- Location: MAGiC MaP
- Nearest town: Darlington
- Coordinates: 54°34′23″N 1°32′57″W﻿ / ﻿54.57306°N 1.54917°W
- Area: 0.67 ha (1.7 acres)
- Established: 1985
- Governing body: Natural England
- Website: Redcar Field SSSI

= Redcar Field =

Protected area in County Durham, England

Redcar Field is a Site of Special Scientific Interest in the Darlington district of County Durham, England.

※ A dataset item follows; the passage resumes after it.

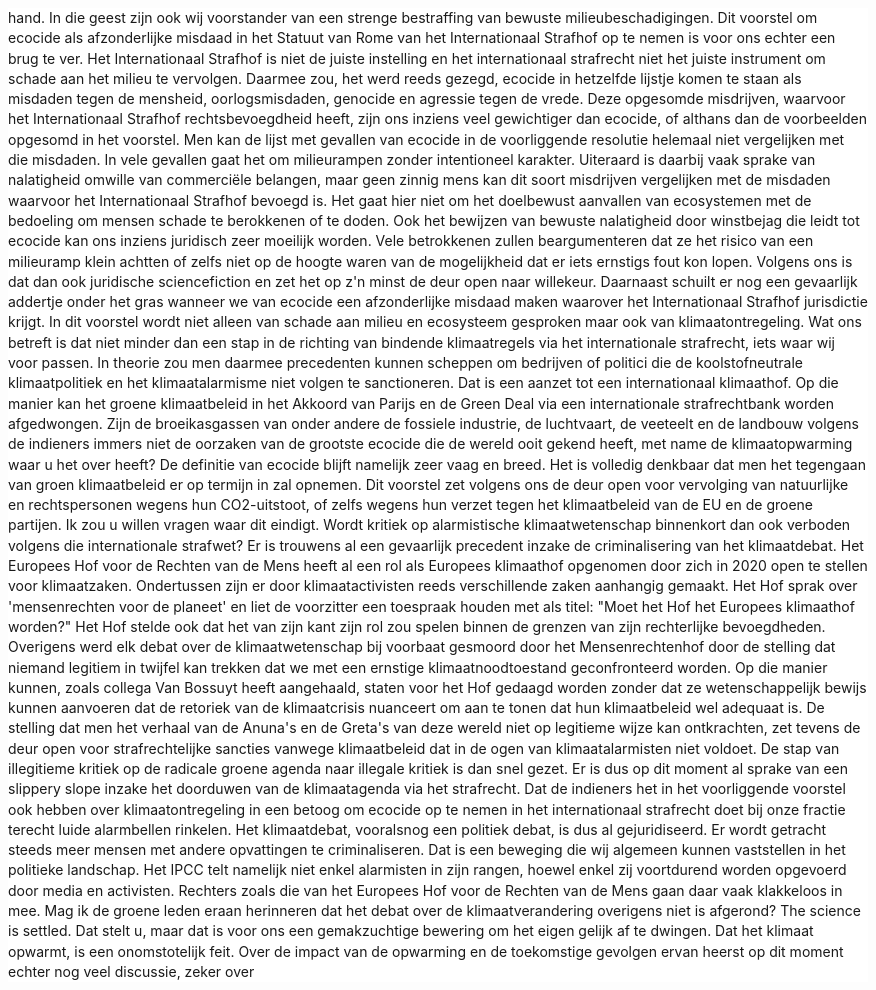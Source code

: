 hand. In die geest zijn ook wij voorstander van een strenge bestraffing van bewuste milieubeschadigingen. Dit voorstel om ecocide als afzonderlijke misdaad in het Statuut van Rome van het Internationaal Strafhof op te nemen is voor ons echter een brug te ver. Het Internationaal Strafhof is niet de juiste instelling en het internationaal strafrecht niet het juiste instrument om schade aan het milieu te vervolgen. Daarmee zou, het werd reeds gezegd, ecocide in hetzelfde lijstje komen te staan als misdaden tegen de mensheid, oorlogsmisdaden, genocide en agressie tegen de vrede. Deze opgesomde misdrijven, waarvoor het Internationaal Strafhof rechtsbevoegdheid heeft, zijn ons inziens veel gewichtiger dan ecocide, of althans dan de voorbeelden opgesomd in het voorstel. Men kan de lijst met gevallen van ecocide in de voorliggende resolutie helemaal niet vergelijken met die misdaden. In vele gevallen gaat het om milieurampen zonder intentioneel karakter. Uiteraard is daarbij vaak sprake van nalatigheid omwille van commerciële belangen, maar geen zinnig mens kan dit soort misdrijven vergelijken met de misdaden waarvoor het Internationaal Strafhof bevoegd is. Het gaat hier niet om het doelbewust aanvallen van ecosystemen met de bedoeling om mensen schade te berokkenen of te doden. Ook het bewijzen van bewuste nalatigheid door winstbejag die leidt tot ecocide kan ons inziens juridisch zeer moeilijk worden. Vele betrokkenen zullen beargumenteren dat ze het risico van een milieuramp klein achtten of zelfs niet op de hoogte waren van de mogelijkheid dat er iets ernstigs fout kon lopen. Volgens ons is dat dan ook juridische sciencefiction en zet het op z'n minst de deur open naar willekeur. Daarnaast schuilt er nog een gevaarlijk addertje onder het gras wanneer we van ecocide een afzonderlijke misdaad maken waarover het Internationaal Strafhof jurisdictie krijgt. In dit voorstel wordt niet alleen van schade aan milieu en ecosysteem gesproken maar ook van klimaatontregeling. Wat ons betreft is dat niet minder dan een stap in de richting van bindende klimaatregels via het internationale strafrecht, iets waar wij voor passen. In theorie zou men daarmee precedenten kunnen scheppen om bedrijven of politici die de koolstofneutrale klimaatpolitiek en het klimaatalarmisme niet volgen te sanctioneren. Dat is een aanzet tot een internationaal klimaathof. Op die manier kan het groene klimaatbeleid in het Akkoord van Parijs en de Green Deal via een internationale strafrechtbank worden afgedwongen. Zijn de broeikasgassen van onder andere de fossiele industrie, de luchtvaart, de veeteelt en de landbouw volgens de indieners immers niet de oorzaken van de grootste ecocide die de wereld ooit gekend heeft, met name de klimaatopwarming waar u het over heeft? De definitie van ecocide blijft namelijk zeer vaag en breed. Het is volledig denkbaar dat men het tegengaan van groen klimaatbeleid er op termijn in zal opnemen. Dit voorstel zet volgens ons de deur open voor vervolging van natuurlijke en rechtspersonen wegens hun CO2-uitstoot, of zelfs wegens hun verzet tegen het klimaatbeleid van de EU en de groene partijen. Ik zou u willen vragen waar dit eindigt. Wordt kritiek op alarmistische klimaatwetenschap binnenkort dan ook verboden volgens die internationale strafwet? Er is trouwens al een gevaarlijk precedent inzake de criminalisering van het klimaatdebat. Het Europees Hof voor de Rechten van de Mens heeft al een rol als Europees klimaathof opgenomen door zich in 2020 open te stellen voor klimaatzaken. Ondertussen zijn er door klimaatactivisten reeds verschillende zaken aanhangig gemaakt. Het Hof sprak over 'mensenrechten voor de planeet' en liet de voorzitter een toespraak houden met als titel: "Moet het Hof het Europees klimaathof worden?" Het Hof stelde ook dat het van zijn kant zijn rol zou spelen binnen de grenzen van zijn rechterlijke bevoegdheden. Overigens werd elk debat over de klimaatwetenschap bij voorbaat gesmoord door het Mensenrechtenhof door de stelling dat niemand legitiem in twijfel kan trekken dat we met een ernstige klimaatnoodtoestand geconfronteerd worden. Op die manier kunnen, zoals collega Van Bossuyt heeft aangehaald, staten voor het Hof gedaagd worden zonder dat ze wetenschappelijk bewijs kunnen aanvoeren dat de retoriek van de klimaatcrisis nuanceert om aan te tonen dat hun klimaatbeleid wel adequaat is. De stelling dat men het verhaal van de Anuna's en de Greta's van deze wereld niet op legitieme wijze kan ontkrachten, zet tevens de deur open voor strafrechtelijke sancties vanwege klimaatbeleid dat in de ogen van klimaatalarmisten niet voldoet. De stap van illegitieme kritiek op de radicale groene agenda naar illegale kritiek is dan snel gezet. Er is dus op dit moment al sprake van een slippery slope inzake het doorduwen van de klimaatagenda via het strafrecht. Dat de indieners het in het voorliggende voorstel ook hebben over klimaatontregeling in een betoog om ecocide op te nemen in het internationaal strafrecht doet bij onze fractie terecht luide alarmbellen rinkelen. Het klimaatdebat, vooralsnog een politiek debat, is dus al gejuridiseerd. Er wordt getracht steeds meer mensen met andere opvattingen te criminaliseren. Dat is een beweging die wij algemeen kunnen vaststellen in het politieke landschap. Het IPCC telt namelijk niet enkel alarmisten in zijn rangen, hoewel enkel zij voortdurend worden opgevoerd door media en activisten. Rechters zoals die van het Europees Hof voor de Rechten van de Mens gaan daar vaak klakkeloos in mee. Mag ik de groene leden eraan herinneren dat het debat over de klimaatverandering overigens niet is afgerond? The science is settled. Dat stelt u, maar dat is voor ons een gemakzuchtige bewering om het eigen gelijk af te dwingen. Dat het klimaat opwarmt, is een onomstotelijk feit. Over de impact van de opwarming en de toekomstige gevolgen ervan heerst op dit moment echter nog veel discussie, zeker over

It is situated just north of Darlington, about 1 km south of the village of Coatham Mundeville.

The site, which is one of the few spring-fed areas on the magnesian limestone of County Durham, has a variety of fen vegetation types such as are not found together elsewhere in the county, including the only example of fen-meadow in the region.

The fen meadow, in which blunt-flowered rush, Juncus subnodulosus, is dominant, grades into open flushes. These are carpeted with fern-leaved hook-moss, Cratoneuron filicinum, curled hook-moss, Palustriella commutata, and pointed spear-moss, Calliergon cuspidatum, and support typical fen herbs such as marsh valerian, Valeriana dioica, and early marsh orchid, Dactylorhiza incarnata.

Another, and more extensive, fen type is tall fen, dominated by common reed, Phragmites australis, and great willow herb, Epilobium hirsutum. On the edge of the tall fen, the locally scarce meadow rue, Thalictrum flavum, is plentiful.

About one-quarter of the site is occupied by willow carr, dominated by crack willow, Salix fragilis, beneath which the field layer contains a mix of tall fen and woodland plants, the latter including wood avens, Geum rivale, male fern, Dryopteris filix-mas, and, at the edge of the carr, globe flower, Trollius europaeus.